Oona Grimes’ roman sKandals is one of eleven works in her ragazze e ragazzi Romani series, ‘a giant storyboard’ of stencil drawings referencing Italian neorealist cinema, born out of Grimes’ Bridget Riley Fellowship at the British School of Rome last year. roman sKandals exists in a space of dreamlike hyper-femininity. The work is spare but it is the richness of Grimes’ gestures, drawn, cut, spray-painted and collaged, that plays with the viewer’s imagination. All we need is the fluid line cutting from ear to lip, a jawline strong and smooth, for us to fill in the flesh. Anouk Aimee’s character Madalena from Fellini’s La Dolce Vita is traced here and we see her caught in Grimes’ still, the giveaway of her movement is a reverberation of lines haloing the crests of her hair.
Grimes’ fine white lines against the paper’s chalky black underpin the drawing and imbibe us with the nostalgia that comes with watching and re-watching black and white films. But it is the fluorescence of Madalena’s eyebrows and the gradient of pink to red oozing out of the cigarette holder that nods to the contemporary relevance of Italian cinema. We are reminded that it is films like La Dolce Vita, with their charming amalgamation of sensuousness, wit and furore, that comprise the foundations of the twenty-first century neon that has seeped into the most classical of cities.
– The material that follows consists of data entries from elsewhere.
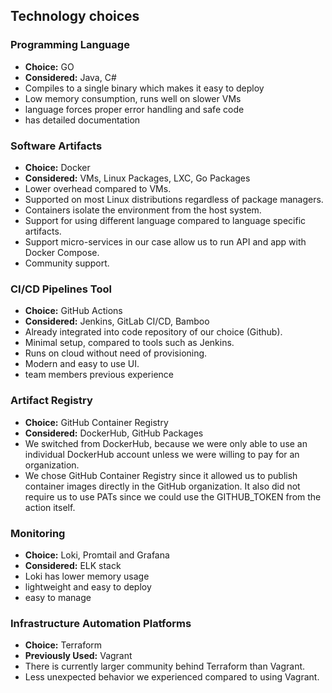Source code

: ## Technology choices

### Programming Language
- **Choice:** GO
- **Considered:** Java, C#
- Compiles to a single binary which makes it easy to deploy
- Low memory consumption, runs well on slower VMs
- language forces proper error handling and safe code
- has detailed documentation 

### Software Artifacts
- **Choice:** Docker
- **Considered:** VMs, Linux Packages, LXC, Go Packages
- Lower overhead compared to VMs.
- Supported on most Linux distributions regardless of package managers.
- Containers isolate the environment from the host system.
- Support for using different language compared to language specific artifacts.
- Support micro-services in our case allow us to run API and app with Docker Compose.
- Community support.

### CI/CD Pipelines Tool
- **Choice:** GitHub Actions
- **Considered:** Jenkins, GitLab CI/CD, Bamboo
- Already integrated into code repository of our choice (Github).
- Minimal setup, compared to tools such as Jenkins.
- Runs on cloud without need of provisioning.
- Modern and easy to use UI.
- team members previous experience

### Artifact Registry
- **Choice:** GitHub Container Registry
- **Considered:** DockerHub, GitHub Packages
- We switched from DockerHub, because we were only able to use an individual DockerHub account unless we were willing to pay for an organization. 
- We chose GitHub Container Registry since it allowed us to publish container images directly in the GitHub organization. It also did not require us to use PATs since we could use the GITHUB_TOKEN from the action itself.

### Monitoring
- **Choice:** Loki, Promtail and Grafana
- **Considered:** ELK stack
- Loki has lower memory usage
- lightweight and easy to deploy
- easy to manage 

### Infrastructure Automation Platforms
- **Choice:** Terraform
- **Previously Used:** Vagrant
- There is currently larger community behind Terraform than Vagrant.
- Less unexpected behavior we experienced compared to using Vagrant.
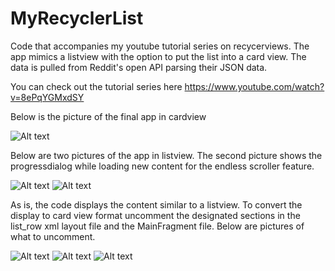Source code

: # MyRecyclerList
Code that accompanies my youtube tutorial series on recycerviews. The app mimics a listview with the option to put the list into a card view. The data is pulled from Reddit's open API parsing their JSON data.

You can check out the tutorial series here
https://www.youtube.com/watch?v=8ePqYGMxdSY

Below is the picture of the final app in cardview

![Alt text](/screenshots/card1.PNG?raw=true)

Below are two pictures of the app in listview. The second picture shows the progressdialog while loading new content for the endless scroller feature. 

![Alt text](/screenshots/list1.PNG?raw=true)
![Alt text](/screenshots/list2.PNG?raw=true)

As is, the code displays the content similar to a listview. To convert the display to card view format uncomment the designated sections in the list_row xml layout file and the MainFragment file. Below are pictures of what to uncomment. 

![Alt text](/screenshots/xml1.PNG?raw=true)
![Alt text](/screenshots/xml2.PNG?raw=true)
![Alt text](/screenshots/decoration.PNG?raw=true)

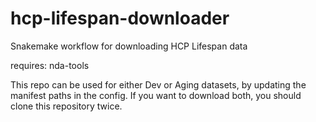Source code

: # hcp-lifespan-downloader
Snakemake workflow for downloading HCP Lifespan data

requires: nda-tools

This repo can be used for either Dev or Aging datasets, by updating the manifest paths in the config.
If you want to download both, you should clone this repository twice.

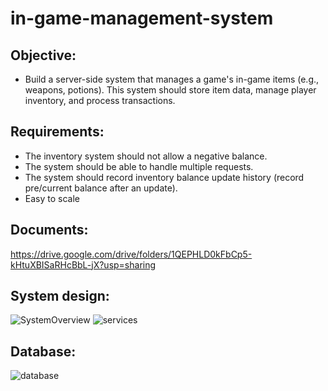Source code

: # in-game-management-system

## Objective: 

- Build a server-side system that manages a game's in-game items (e.g., weapons, potions). This system should store item data, manage player inventory, and process transactions.

## Requirements:

- The inventory system should not allow a negative balance.
- The system should be able to handle multiple requests.
- The system should record inventory balance update history (record pre/current balance after an update).
- Easy to scale

## Documents:
https://drive.google.com/drive/folders/1QEPHLD0kFbCp5-kHtuXBISaRHcBbL-jX?usp=sharing

## System design:
![SystemOverview](https://github.com/user-attachments/assets/f47a3f5b-444e-4262-98ad-42acf3d4aafc)
![services](https://github.com/user-attachments/assets/e90af0ca-d099-4f21-948c-f9174d6beceb)

## Database:
![database](https://github.com/user-attachments/assets/1db429fc-50cb-4129-a148-b41108229a48)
Toying with the idea of patchwork here, the work is suspended between the fluid and trancelike and the staccato interjections of a surprising intruder into an otherwise yawning dream. Patches of pink and purple flatten the fabric that is seemingly about to be emblazoned by a crinkled cigarette; a square of hair extends beyond the frame; a patch bridges the contrast between the nose’s fill and the cheek’s negative space. roman sKandals becomes a tapestry of sorts, riffing off the patched editing in these post-war Italian films. The work, although flat, is tetris-like and we navigate its surreal game, rotating Grimes’ references to rebuild the drawing in our own interpretation.